Since my horizon for all but a few of my dozen stocks is between now and the stock fall prior to the next recession, I am more concerned about what Pure can do in the next couple of years. Or more accurately the perception of what PURE can do.

If flash has as many advantages for commercial users as it does for my PC I expect conversion to be rapid. A rising tide lifting all ships? At least for a few years?
To restate your quote, Flash does not have to be perfect , just better and cheaper than what we have today.

I do own some PSTG but it is not the kind of stock I would be willing to hold through a recession.

1 Like

Good info Smorg and Hlygrail. Different perspectives. And yes, PURE’s bread and butter has been small and mid-size business, but Pure has also move into 25% of the Fortune 500 (which is still pretty small penetration). Clearly from our discussion, Pure’s software is still developing its sophistication.

On the other hand, although that keeps Pure out of some accounts or some projects, the simplicity also makes Pure a much better purchase in far more than they are left out. This is why Pure has grown to $1 billion in revenues faster than any storage company in history (although Nutanix might debate it, not sure where to put those two as they are not quite apples and oranges).

What Pure will argue is that our software continues to be improved and sophistication added. Over time the simplicity and benefits, without the unneeded extraneous complications, will move upward as we add and improve our software. The total cost of ownership for their core customers, and in the Fortune 500 projects they are in is materially less than any of its competitors.

Meanwhile Pure will say that NTAP and EMC and the like, like Windows that you can still see the underlying DOS code, and I am always shocked just how often and how intrusively Windows needs to make update. I use a Mac, but have to use Windows occasionally for some indoor cycle training, and every time I launch the program, a few times a month, I am inundated with mandatory updates, streaming while I am trying to use the software, messing with the software I am running, forcing shut downs, and with intrusive menus popping up that I need to click away while I am trying to climb a 2000 foot piece of road virtually. This happens only a few times a year with Mac, and far less intrusively.
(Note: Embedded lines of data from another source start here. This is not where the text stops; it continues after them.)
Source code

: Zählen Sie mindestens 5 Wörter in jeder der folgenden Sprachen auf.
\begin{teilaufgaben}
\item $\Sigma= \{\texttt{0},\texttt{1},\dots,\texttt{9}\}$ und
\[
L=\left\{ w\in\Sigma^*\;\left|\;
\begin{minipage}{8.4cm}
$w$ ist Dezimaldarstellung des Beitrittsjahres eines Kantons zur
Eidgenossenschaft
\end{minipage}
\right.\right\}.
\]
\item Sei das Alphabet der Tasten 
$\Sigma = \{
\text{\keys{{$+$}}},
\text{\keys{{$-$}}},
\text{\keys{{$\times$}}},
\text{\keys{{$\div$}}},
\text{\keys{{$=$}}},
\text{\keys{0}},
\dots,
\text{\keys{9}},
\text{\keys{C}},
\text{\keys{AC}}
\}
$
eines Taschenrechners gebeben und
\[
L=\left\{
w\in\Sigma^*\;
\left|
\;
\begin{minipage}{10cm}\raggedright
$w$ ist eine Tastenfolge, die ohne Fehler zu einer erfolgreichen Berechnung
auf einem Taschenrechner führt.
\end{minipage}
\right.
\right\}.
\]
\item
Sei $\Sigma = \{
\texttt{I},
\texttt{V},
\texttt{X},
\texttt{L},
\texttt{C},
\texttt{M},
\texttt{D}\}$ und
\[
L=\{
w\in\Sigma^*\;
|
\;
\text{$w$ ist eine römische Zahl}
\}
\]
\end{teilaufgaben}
Oh, I went on, that like Windows, the legacy software of NTAP and EMC will never b able to be as simple and efficient as what Pure offers, and it will never be optimized to run on flash. Flash, unlike magnetic, is damaged every time a cell is used.

So the argument is, look at our success coming from the bottom up. We build software with no unneeded complexity, custom built for flash, and we will continue to move upscale as we add features without unneeded legacy complications the benefits of which, that have been rapidly adopted in the marketplace, will also be welcome in the upper tier as we add to the sophistication of the software.

Meanwhile NTAP and EMC and HP will argue, that we already have the sophistication, and that we can adapt what we have for flash no problem. It is just another medium. And that “complexity” provides maturity, IT staff knows how to run it, and real professionals want options.

Seems to be where the arguments are.

On Pure’s side is their incredible customer satisfaction. It is like Venus vs. Mars in regard. Customers love Pure. This said, customers really like their NTAP, and are only slightly less happy with EMC.

What we don’t know is how much market share Pure is actually taking from NTAP and EMC. The premise is that both companies are losing marketshare to Pure, little by little anyways.

NTAP is firing back, NOT WITH OUR NEW PRODUCT!

I have seen the debates between EMC and Pure on how they calculate wins vs. each other. EMC’s definition of a win has nothing to do with a head to head battle vs. Pure, but EMC claims a 95% win rate against PURE (which does not really stand up to any credibility test). Pure is citing more than a 70-75% win rate when both products are tested against each other (which I assume are use cases that Pure is qualified for).

Thus, I have no idea how to comment on NTAP’s alleged 100% win rate at this point in time.

To be continued, as too much to do, and not really worth looking at the market crash at the moment.

Tinker

3 Likes

What’s a “duplex ratio”? Do you mean “de-duplication compression ratio”? If so, Pure isn’t really any better than Data Domain (bought by EMC in 2009). Data Domain pioneered inline de-duplication and successfully sued Pure back in 2013-2016 for patent infringement. Pure also hired a lot of ex-Data Domain employees (the Data Domain ex-CEO is on the board at Pure, btw), but my inside view is that was EMC’s fault for not moving fast enough, technology-wise.

So here’s some fun trivia: Guess where many/most of the original Data Domain guys came from? Answer: NetApp.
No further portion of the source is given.